The exploration of our edges and living in extremes can be incredibly valuable. For most who struggle with their relationships with food and their bodies, they’ve inhabited one or both ends of the spectrum. I sure have spent my fair share of time on both ends.
Swearing not to eat until I felt faint, vomiting, insane amounts of exercise to burn off and earn my food, only eating foods from a specific list, intermittent fasting on top of an already restrictive diet, swearing off all coffee and alcohol, and trying every diet known to man.
Binging until I physically couldn’t move and was in so much pain, eating in secrecy, anxiously eating while hungover or drunk after days of restriction, eating chocolate chip cookies every time I passed through the kitchen every Thanksgiving break, stuffing myself with food—didn’t matter the type—and eating well beyond what my body wanted, binge drinking until I blacked out multiple times per week, drinking so much coffee I nearly induced panic attacks, and not moving my body for days.
Like a pendulum, I swung from one extreme to the other, and looking back, I learned a lot while I inhabited both.
Restriction and living according to rigid rules are soul-sucking.
My body doesn’t subscribe to a playbook, as it doesn’t have the same needs day-in and day-out. I need flexibility with how I eat and move.
Someone providing me with rules about how to live instantly makes me anxious. I hate nothing more than being told what to do, especially arbitrarily.
Overdoing it on things that are “pleasurable”—like processed foods, booze, significant amounts of food, sitting on my ass for too long—makes those things unenjoyable. In fact, it makes me resentful of them.
Spending all of my time thinking about food, either how little or how much I’m able to eat, is a substitute for feeling something deeper; a distraction.
Inhabiting one end of the spectrum for too long will—without a doubt—force me to the other end.
My body doesn’t feel alive, energetic, or like it’s my own when I’m under or overdoing it with food or exercise.
It’s nearly impossible to overdo it with too little or too much when I’m present. Disconnection—both mind and body—is necessary for us to live in extremes.
I’m most myself energetically, physically, emotionally, and mentally when I’m balancing pleasure and discipline, and these two things aren’t mutually exclusive.
Going to extremes on rare occasions can be nourishing for the soul, although rarely for the body. It’s OK to make this sacrifice when I’m actively choosing this, and the choice is coming from a present, centered, and grounded place. I.e. I’m not using it as a distraction.
This certainly isn’t an exhaustive list, and I wouldn’t have been able to discover these valuable nuggets of information without exploring the edges of extreme behaviors and states of being.

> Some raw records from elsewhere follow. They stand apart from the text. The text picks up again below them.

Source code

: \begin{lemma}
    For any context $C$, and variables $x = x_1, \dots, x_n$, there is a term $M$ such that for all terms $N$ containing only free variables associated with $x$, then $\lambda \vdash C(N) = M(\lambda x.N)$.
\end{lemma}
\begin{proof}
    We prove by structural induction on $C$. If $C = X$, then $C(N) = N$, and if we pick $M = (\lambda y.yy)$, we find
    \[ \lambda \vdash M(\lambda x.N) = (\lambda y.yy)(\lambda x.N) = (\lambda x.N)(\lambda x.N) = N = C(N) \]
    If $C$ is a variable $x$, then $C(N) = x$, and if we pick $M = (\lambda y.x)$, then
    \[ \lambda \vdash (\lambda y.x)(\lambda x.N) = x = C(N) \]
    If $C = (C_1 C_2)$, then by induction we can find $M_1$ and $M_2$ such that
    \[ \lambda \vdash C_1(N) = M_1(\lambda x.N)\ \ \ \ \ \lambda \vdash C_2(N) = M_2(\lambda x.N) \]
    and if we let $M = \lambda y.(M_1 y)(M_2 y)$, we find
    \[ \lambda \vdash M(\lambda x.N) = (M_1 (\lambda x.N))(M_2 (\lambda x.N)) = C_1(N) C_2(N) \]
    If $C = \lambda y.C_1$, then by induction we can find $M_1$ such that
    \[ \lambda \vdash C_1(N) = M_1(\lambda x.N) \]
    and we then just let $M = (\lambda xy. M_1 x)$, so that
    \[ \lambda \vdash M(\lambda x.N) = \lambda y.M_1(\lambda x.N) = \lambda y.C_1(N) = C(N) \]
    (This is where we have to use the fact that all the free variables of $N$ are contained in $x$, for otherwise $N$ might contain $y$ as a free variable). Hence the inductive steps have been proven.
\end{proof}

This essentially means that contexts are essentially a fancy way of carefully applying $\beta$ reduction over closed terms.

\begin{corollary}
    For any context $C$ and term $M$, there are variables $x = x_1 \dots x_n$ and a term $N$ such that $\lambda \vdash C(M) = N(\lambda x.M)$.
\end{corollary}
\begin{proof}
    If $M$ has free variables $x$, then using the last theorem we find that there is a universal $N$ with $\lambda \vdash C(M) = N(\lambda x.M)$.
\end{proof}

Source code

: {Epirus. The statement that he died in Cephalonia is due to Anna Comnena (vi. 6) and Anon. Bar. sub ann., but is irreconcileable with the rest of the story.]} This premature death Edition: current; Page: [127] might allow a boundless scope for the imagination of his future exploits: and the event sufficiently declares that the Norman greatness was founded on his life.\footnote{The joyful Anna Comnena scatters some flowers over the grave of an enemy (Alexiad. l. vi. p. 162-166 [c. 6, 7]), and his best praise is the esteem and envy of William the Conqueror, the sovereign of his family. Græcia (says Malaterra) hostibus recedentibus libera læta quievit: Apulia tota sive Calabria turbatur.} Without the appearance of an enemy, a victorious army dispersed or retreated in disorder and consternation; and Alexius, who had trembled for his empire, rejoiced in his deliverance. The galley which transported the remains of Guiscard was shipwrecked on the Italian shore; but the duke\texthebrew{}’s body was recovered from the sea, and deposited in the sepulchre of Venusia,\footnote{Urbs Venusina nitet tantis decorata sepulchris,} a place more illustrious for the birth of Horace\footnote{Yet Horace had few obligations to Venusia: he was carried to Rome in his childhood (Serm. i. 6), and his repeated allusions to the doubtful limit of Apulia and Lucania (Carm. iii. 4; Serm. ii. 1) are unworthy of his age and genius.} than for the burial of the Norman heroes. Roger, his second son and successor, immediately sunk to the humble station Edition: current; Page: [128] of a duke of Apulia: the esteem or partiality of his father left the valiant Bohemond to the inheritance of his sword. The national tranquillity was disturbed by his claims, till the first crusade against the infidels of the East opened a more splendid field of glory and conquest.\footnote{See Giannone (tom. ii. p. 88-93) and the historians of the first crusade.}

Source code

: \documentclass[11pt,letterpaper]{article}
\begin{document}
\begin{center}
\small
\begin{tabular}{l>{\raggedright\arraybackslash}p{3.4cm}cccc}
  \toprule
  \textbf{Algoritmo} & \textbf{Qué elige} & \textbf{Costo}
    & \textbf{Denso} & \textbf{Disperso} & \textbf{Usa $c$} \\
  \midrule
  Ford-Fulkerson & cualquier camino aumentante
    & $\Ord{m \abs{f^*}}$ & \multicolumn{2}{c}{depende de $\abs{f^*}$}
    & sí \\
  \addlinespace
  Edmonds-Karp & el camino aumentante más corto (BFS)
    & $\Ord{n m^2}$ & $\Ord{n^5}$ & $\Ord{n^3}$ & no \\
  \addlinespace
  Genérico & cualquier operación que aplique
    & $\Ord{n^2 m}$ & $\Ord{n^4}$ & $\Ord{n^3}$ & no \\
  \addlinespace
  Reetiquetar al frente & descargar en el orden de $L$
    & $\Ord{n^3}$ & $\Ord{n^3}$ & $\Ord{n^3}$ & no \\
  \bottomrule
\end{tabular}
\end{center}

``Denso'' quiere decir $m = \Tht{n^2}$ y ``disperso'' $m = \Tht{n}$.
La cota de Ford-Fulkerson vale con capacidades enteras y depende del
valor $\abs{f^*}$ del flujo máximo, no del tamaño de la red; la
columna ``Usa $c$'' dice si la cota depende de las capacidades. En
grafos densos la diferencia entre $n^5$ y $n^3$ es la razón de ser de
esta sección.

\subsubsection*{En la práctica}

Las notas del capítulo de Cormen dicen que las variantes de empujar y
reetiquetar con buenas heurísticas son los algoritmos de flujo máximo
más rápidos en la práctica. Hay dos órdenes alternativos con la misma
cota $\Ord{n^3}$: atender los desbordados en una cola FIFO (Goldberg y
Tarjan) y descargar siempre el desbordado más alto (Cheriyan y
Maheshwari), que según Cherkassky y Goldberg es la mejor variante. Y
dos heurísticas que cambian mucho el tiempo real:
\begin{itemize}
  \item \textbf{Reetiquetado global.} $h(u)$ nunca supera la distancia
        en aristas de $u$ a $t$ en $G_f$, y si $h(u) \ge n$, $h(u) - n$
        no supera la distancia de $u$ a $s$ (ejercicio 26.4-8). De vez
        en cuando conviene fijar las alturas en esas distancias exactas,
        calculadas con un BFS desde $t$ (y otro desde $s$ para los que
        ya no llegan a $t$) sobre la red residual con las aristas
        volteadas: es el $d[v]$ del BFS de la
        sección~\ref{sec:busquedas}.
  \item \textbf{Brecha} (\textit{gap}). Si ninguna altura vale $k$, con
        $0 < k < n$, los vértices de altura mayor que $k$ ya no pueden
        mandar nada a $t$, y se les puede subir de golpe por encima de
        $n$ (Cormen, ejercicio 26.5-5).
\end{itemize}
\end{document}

Does everyone need extremes to live in balance? No. But if you have a personality type similar to mine, where you “have to touch the stove to know it’s hot”, as my dad used to say to describe me, then it may be best to view these experiences with gratitude.

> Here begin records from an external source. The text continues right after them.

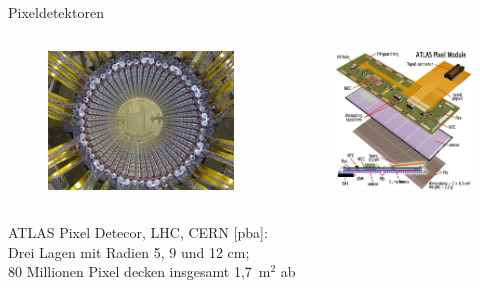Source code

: \begin{frame}{Pixeldetektoren}
    \begin{columns}[T]
				\begin{figure}[htbp]
				  \centering
				  \includegraphics[width=\columnwidth]{bilder/beispiele/pixel_layer.jpg}
				\end{figure}

		 	 \centering	 
				\begin{figure}[htbp]
				  \centering
				  \includegraphics[width=0.9\columnwidth]{bilder/beispiele/module.jpg}
				\end{figure}
    \end{columns}
    \vspace{.6cm}
			ATLAS Pixel Detecor, LHC, CERN [pba]:\\
			Drei Lagen mit Radien 5, 9 und 12 cm;\\ 80 Millionen Pixel decken insgesamt 1,7~m$^2$ ab
\end{frame}
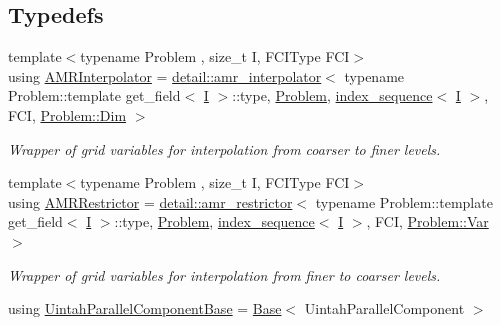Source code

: \subsection*{Typedefs}
\begin{DoxyCompactItemize}
\item 
{\footnotesize template$<$typename Problem , size\+\_\+t I, F\+C\+I\+Type F\+CI$>$ }\\using \hyperlink{namespaceUintah_1_1PhaseField_a2188fd3571014276c1445391573d263d}{A\+M\+R\+Interpolator} = \hyperlink{classUintah_1_1PhaseField_1_1detail_1_1amr__interpolator}{detail\+::amr\+\_\+interpolator}$<$ typename Problem\+::template get\+\_\+field$<$ \hyperlink{structUintah_1_1PhaseField_1_1I}{I} $>$\+::type, \hyperlink{classUintah_1_1PhaseField_1_1Problem}{Problem}, \hyperlink{namespaceUintah_1_1PhaseField_a237de804d99512e50613aff7c94a9461}{index\+\_\+sequence}$<$ \hyperlink{structUintah_1_1PhaseField_1_1I}{I} $>$, F\+CI, \hyperlink{classUintah_1_1PhaseField_1_1Problem_a23dbecf657023dd405fc40939661c550}{Problem\+::\+Dim} $>$
\begin{DoxyCompactList}\small\item\em Wrapper of grid variables for interpolation from coarser to finer levels. \end{DoxyCompactList}\item 
{\footnotesize template$<$typename Problem , size\+\_\+t I, F\+C\+I\+Type F\+CI$>$ }\\using \hyperlink{namespaceUintah_1_1PhaseField_a75763c981a43e822af372ed79bbc54b6}{A\+M\+R\+Restrictor} = \hyperlink{classUintah_1_1PhaseField_1_1detail_1_1amr__restrictor}{detail\+::amr\+\_\+restrictor}$<$ typename Problem\+::template get\+\_\+field$<$ \hyperlink{structUintah_1_1PhaseField_1_1I}{I} $>$\+::type, \hyperlink{classUintah_1_1PhaseField_1_1Problem}{Problem}, \hyperlink{namespaceUintah_1_1PhaseField_a237de804d99512e50613aff7c94a9461}{index\+\_\+sequence}$<$ \hyperlink{structUintah_1_1PhaseField_1_1I}{I} $>$, F\+CI, \hyperlink{classUintah_1_1PhaseField_1_1Problem_a74de1351a682f8523456962f0fc49a18}{Problem\+::\+Var} $>$
\begin{DoxyCompactList}\small\item\em Wrapper of grid variables for interpolation from finer to coarser levels. \end{DoxyCompactList}\item 
using \hyperlink{namespaceUintah_1_1PhaseField_a769cb9d270a04e03ff788b4d16ff6c2b}{Uintah\+Parallel\+Component\+Base} = \hyperlink{classUintah_1_1PhaseField_1_1Base}{Base}$<$ Uintah\+Parallel\+Component $>$

\end{DoxyCompactItemize}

They teach us our limits, and they allow us to know ourselves on a much deeper level. The facilitate our growth, and they put us on the fast track to self-discovery.
This is all contingent upon us being ready to accept the lessons by establishing a foundation of self-worth and respect, of course, otherwise the motivation to cease the cycle of self-harm won’t exist.
However, sometimes the birth of this foundation is derived from hitting rock bottom. From being so obsessed and controlled by food and our inner demons that we have no other choice but to make changes.
Regardless of where you are in your journey, don’t be afraid to reframe your “negative” experiences and use them to your advantage. Make a list of everything you learned, the things you’ll no longer tolerate, and how those moments will benefit you going forward.
Perspective is a magical thing, and the lens through which we’re viewing ourselves, our past, and our future is everything. How can you use your past to inform your present and future?